Could you write out the listing below exactly as it stands, leaving out the pictures?

§

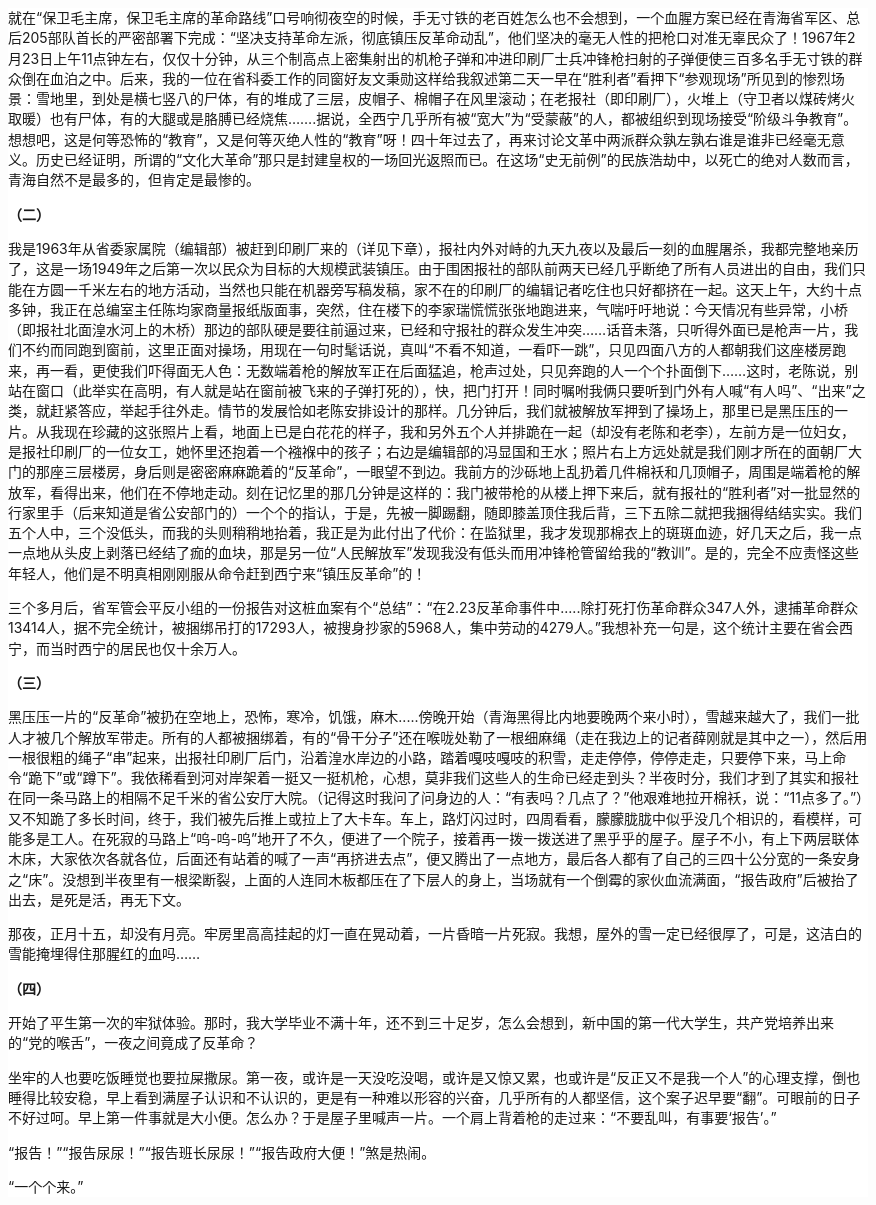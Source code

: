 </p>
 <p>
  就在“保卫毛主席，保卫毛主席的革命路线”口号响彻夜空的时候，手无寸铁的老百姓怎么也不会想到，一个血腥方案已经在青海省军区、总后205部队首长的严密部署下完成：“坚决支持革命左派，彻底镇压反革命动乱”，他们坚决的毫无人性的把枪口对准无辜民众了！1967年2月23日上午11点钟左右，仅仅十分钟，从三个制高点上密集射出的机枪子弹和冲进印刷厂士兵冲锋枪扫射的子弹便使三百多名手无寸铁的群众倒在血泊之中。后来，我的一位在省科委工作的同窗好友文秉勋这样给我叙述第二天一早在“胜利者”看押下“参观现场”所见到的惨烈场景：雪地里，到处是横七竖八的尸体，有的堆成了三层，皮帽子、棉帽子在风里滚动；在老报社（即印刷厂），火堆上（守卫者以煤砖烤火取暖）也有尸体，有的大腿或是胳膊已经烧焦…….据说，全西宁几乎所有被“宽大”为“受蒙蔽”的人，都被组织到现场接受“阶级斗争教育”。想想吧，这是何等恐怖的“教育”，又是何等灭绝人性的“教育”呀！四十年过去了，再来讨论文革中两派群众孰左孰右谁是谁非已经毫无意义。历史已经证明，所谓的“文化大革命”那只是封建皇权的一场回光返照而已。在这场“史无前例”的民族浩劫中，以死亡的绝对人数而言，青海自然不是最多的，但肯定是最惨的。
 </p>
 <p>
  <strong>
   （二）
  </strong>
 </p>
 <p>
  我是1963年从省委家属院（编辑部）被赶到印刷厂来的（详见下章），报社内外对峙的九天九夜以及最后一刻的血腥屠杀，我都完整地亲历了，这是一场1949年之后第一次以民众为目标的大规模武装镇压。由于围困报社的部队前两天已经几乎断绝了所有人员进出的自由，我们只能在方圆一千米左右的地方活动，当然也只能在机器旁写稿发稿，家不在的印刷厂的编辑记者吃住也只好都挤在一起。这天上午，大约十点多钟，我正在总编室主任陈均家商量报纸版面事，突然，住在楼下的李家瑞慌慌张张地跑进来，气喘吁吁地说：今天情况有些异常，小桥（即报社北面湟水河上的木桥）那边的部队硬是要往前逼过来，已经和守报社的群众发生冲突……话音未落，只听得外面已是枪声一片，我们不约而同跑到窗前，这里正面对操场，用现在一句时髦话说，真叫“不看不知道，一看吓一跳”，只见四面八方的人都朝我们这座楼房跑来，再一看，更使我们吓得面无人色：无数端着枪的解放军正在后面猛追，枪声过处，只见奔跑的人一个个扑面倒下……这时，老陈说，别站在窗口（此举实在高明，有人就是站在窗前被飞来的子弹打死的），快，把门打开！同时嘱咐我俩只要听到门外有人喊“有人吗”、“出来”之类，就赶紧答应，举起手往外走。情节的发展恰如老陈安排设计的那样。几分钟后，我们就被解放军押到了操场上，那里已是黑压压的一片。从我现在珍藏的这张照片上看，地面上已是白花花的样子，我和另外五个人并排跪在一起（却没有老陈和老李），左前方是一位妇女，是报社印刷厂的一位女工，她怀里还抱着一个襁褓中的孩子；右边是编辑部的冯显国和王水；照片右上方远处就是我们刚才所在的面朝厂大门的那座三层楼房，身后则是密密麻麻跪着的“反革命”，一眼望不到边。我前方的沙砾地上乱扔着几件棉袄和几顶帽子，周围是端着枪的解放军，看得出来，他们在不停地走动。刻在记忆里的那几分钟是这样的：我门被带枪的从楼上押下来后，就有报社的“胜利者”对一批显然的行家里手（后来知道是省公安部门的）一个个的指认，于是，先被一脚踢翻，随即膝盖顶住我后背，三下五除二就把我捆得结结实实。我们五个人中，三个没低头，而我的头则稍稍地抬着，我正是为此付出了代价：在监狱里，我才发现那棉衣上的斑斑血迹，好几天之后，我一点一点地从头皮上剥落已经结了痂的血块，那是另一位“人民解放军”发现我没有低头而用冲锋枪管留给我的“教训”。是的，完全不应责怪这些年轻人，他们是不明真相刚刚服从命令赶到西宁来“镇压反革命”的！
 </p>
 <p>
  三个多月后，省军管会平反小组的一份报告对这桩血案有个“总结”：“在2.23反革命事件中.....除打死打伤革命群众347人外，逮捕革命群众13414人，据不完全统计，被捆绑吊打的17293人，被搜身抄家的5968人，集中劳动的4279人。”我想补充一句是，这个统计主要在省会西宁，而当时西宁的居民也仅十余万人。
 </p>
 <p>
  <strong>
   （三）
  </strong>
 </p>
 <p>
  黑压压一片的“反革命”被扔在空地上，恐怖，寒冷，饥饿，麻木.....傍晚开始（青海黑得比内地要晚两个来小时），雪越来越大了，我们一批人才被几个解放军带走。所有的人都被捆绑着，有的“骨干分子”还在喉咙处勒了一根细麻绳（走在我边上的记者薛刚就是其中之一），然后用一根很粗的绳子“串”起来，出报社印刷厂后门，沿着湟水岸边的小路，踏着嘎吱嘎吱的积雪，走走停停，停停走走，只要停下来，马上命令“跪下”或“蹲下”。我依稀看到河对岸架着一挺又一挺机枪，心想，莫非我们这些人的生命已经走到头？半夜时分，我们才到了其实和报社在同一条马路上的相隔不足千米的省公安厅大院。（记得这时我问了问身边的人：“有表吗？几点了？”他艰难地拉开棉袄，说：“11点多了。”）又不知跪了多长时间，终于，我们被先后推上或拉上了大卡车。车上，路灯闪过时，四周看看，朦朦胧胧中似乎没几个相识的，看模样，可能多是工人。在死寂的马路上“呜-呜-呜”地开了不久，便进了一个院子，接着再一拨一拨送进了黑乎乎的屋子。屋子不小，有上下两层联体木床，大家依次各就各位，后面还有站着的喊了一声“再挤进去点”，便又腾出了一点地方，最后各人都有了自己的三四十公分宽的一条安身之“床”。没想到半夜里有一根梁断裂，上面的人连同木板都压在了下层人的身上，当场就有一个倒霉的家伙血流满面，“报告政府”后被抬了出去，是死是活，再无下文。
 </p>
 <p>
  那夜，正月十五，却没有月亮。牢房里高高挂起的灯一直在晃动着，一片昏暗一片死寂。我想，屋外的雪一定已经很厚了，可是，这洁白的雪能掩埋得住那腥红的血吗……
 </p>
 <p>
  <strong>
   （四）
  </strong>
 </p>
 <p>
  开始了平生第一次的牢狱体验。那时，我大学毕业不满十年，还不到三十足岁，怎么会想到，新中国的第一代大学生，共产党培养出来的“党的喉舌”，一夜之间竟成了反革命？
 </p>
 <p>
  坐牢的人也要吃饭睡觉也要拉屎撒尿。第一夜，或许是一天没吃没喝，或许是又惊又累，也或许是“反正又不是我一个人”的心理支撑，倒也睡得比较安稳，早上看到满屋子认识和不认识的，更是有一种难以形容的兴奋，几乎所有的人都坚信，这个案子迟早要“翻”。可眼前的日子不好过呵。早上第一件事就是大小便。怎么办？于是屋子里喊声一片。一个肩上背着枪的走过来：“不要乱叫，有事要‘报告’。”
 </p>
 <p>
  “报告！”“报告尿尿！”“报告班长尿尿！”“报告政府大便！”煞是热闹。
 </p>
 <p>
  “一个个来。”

§

■ Task answer
Source code

: </p>
 <p>
  就在“保卫毛主席，保卫毛主席的革命路线”口号响彻夜空的时候，手无寸铁的老百姓怎么也不会想到，一个血腥方案已经在青海省军区、总后205部队首长的严密部署下完成：“坚决支持革命左派，彻底镇压反革命动乱”，他们坚决的毫无人性的把枪口对准无辜民众了！1967年2月23日上午11点钟左右，仅仅十分钟，从三个制高点上密集射出的机枪子弹和冲进印刷厂士兵冲锋枪扫射的子弹便使三百多名手无寸铁的群众倒在血泊之中。后来，我的一位在省科委工作的同窗好友文秉勋这样给我叙述第二天一早在“胜利者”看押下“参观现场”所见到的惨烈场景：雪地里，到处是横七竖八的尸体，有的堆成了三层，皮帽子、棉帽子在风里滚动；在老报社（即印刷厂），火堆上（守卫者以煤砖烤火取暖）也有尸体，有的大腿或是胳膊已经烧焦…….据说，全西宁几乎所有被“宽大”为“受蒙蔽”的人，都被组织到现场接受“阶级斗争教育”。想想吧，这是何等恐怖的“教育”，又是何等灭绝人性的“教育”呀！四十年过去了，再来讨论文革中两派群众孰左孰右谁是谁非已经毫无意义。历史已经证明，所谓的“文化大革命”那只是封建皇权的一场回光返照而已。在这场“史无前例”的民族浩劫中，以死亡的绝对人数而言，青海自然不是最多的，但肯定是最惨的。
 </p>
 <p>
  <strong>
   （二）
  </strong>
 </p>
 <p>
  我是1963年从省委家属院（编辑部）被赶到印刷厂来的（详见下章），报社内外对峙的九天九夜以及最后一刻的血腥屠杀，我都完整地亲历了，这是一场1949年之后第一次以民众为目标的大规模武装镇压。由于围困报社的部队前两天已经几乎断绝了所有人员进出的自由，我们只能在方圆一千米左右的地方活动，当然也只能在机器旁写稿发稿，家不在的印刷厂的编辑记者吃住也只好都挤在一起。这天上午，大约十点多钟，我正在总编室主任陈均家商量报纸版面事，突然，住在楼下的李家瑞慌慌张张地跑进来，气喘吁吁地说：今天情况有些异常，小桥（即报社北面湟水河上的木桥）那边的部队硬是要往前逼过来，已经和守报社的群众发生冲突……话音未落，只听得外面已是枪声一片，我们不约而同跑到窗前，这里正面对操场，用现在一句时髦话说，真叫“不看不知道，一看吓一跳”，只见四面八方的人都朝我们这座楼房跑来，再一看，更使我们吓得面无人色：无数端着枪的解放军正在后面猛追，枪声过处，只见奔跑的人一个个扑面倒下……这时，老陈说，别站在窗口（此举实在高明，有人就是站在窗前被飞来的子弹打死的），快，把门打开！同时嘱咐我俩只要听到门外有人喊“有人吗”、“出来”之类，就赶紧答应，举起手往外走。情节的发展恰如老陈安排设计的那样。几分钟后，我们就被解放军押到了操场上，那里已是黑压压的一片。从我现在珍藏的这张照片上看，地面上已是白花花的样子，我和另外五个人并排跪在一起（却没有老陈和老李），左前方是一位妇女，是报社印刷厂的一位女工，她怀里还抱着一个襁褓中的孩子；右边是编辑部的冯显国和王水；照片右上方远处就是我们刚才所在的面朝厂大门的那座三层楼房，身后则是密密麻麻跪着的“反革命”，一眼望不到边。我前方的沙砾地上乱扔着几件棉袄和几顶帽子，周围是端着枪的解放军，看得出来，他们在不停地走动。刻在记忆里的那几分钟是这样的：我门被带枪的从楼上押下来后，就有报社的“胜利者”对一批显然的行家里手（后来知道是省公安部门的）一个个的指认，于是，先被一脚踢翻，随即膝盖顶住我后背，三下五除二就把我捆得结结实实。我们五个人中，三个没低头，而我的头则稍稍地抬着，我正是为此付出了代价：在监狱里，我才发现那棉衣上的斑斑血迹，好几天之后，我一点一点地从头皮上剥落已经结了痂的血块，那是另一位“人民解放军”发现我没有低头而用冲锋枪管留给我的“教训”。是的，完全不应责怪这些年轻人，他们是不明真相刚刚服从命令赶到西宁来“镇压反革命”的！
 </p>
 <p>
  三个多月后，省军管会平反小组的一份报告对这桩血案有个“总结”：“在2.23反革命事件中.....除打死打伤革命群众347人外，逮捕革命群众13414人，据不完全统计，被捆绑吊打的17293人，被搜身抄家的5968人，集中劳动的4279人。”我想补充一句是，这个统计主要在省会西宁，而当时西宁的居民也仅十余万人。
 </p>
 <p>
  <strong>
   （三）
  </strong>
 </p>
 <p>
  黑压压一片的“反革命”被扔在空地上，恐怖，寒冷，饥饿，麻木.....傍晚开始（青海黑得比内地要晚两个来小时），雪越来越大了，我们一批人才被几个解放军带走。所有的人都被捆绑着，有的“骨干分子”还在喉咙处勒了一根细麻绳（走在我边上的记者薛刚就是其中之一），然后用一根很粗的绳子“串”起来，出报社印刷厂后门，沿着湟水岸边的小路，踏着嘎吱嘎吱的积雪，走走停停，停停走走，只要停下来，马上命令“跪下”或“蹲下”。我依稀看到河对岸架着一挺又一挺机枪，心想，莫非我们这些人的生命已经走到头？半夜时分，我们才到了其实和报社在同一条马路上的相隔不足千米的省公安厅大院。（记得这时我问了问身边的人：“有表吗？几点了？”他艰难地拉开棉袄，说：“11点多了。”）又不知跪了多长时间，终于，我们被先后推上或拉上了大卡车。车上，路灯闪过时，四周看看，朦朦胧胧中似乎没几个相识的，看模样，可能多是工人。在死寂的马路上“呜-呜-呜”地开了不久，便进了一个院子，接着再一拨一拨送进了黑乎乎的屋子。屋子不小，有上下两层联体木床，大家依次各就各位，后面还有站着的喊了一声“再挤进去点”，便又腾出了一点地方，最后各人都有了自己的三四十公分宽的一条安身之“床”。没想到半夜里有一根梁断裂，上面的人连同木板都压在了下层人的身上，当场就有一个倒霉的家伙血流满面，“报告政府”后被抬了出去，是死是活，再无下文。
 </p>
 <p>
  那夜，正月十五，却没有月亮。牢房里高高挂起的灯一直在晃动着，一片昏暗一片死寂。我想，屋外的雪一定已经很厚了，可是，这洁白的雪能掩埋得住那腥红的血吗……
 </p>
 <p>
  <strong>
   （四）
  </strong>
 </p>
 <p>
  开始了平生第一次的牢狱体验。那时，我大学毕业不满十年，还不到三十足岁，怎么会想到，新中国的第一代大学生，共产党培养出来的“党的喉舌”，一夜之间竟成了反革命？
 </p>
 <p>
  坐牢的人也要吃饭睡觉也要拉屎撒尿。第一夜，或许是一天没吃没喝，或许是又惊又累，也或许是“反正又不是我一个人”的心理支撑，倒也睡得比较安稳，早上看到满屋子认识和不认识的，更是有一种难以形容的兴奋，几乎所有的人都坚信，这个案子迟早要“翻”。可眼前的日子不好过呵。早上第一件事就是大小便。怎么办？于是屋子里喊声一片。一个肩上背着枪的走过来：“不要乱叫，有事要‘报告’。”
 </p>
 <p>
  “报告！”“报告尿尿！”“报告班长尿尿！”“报告政府大便！”煞是热闹。
 </p>
 <p>
  “一个个来。”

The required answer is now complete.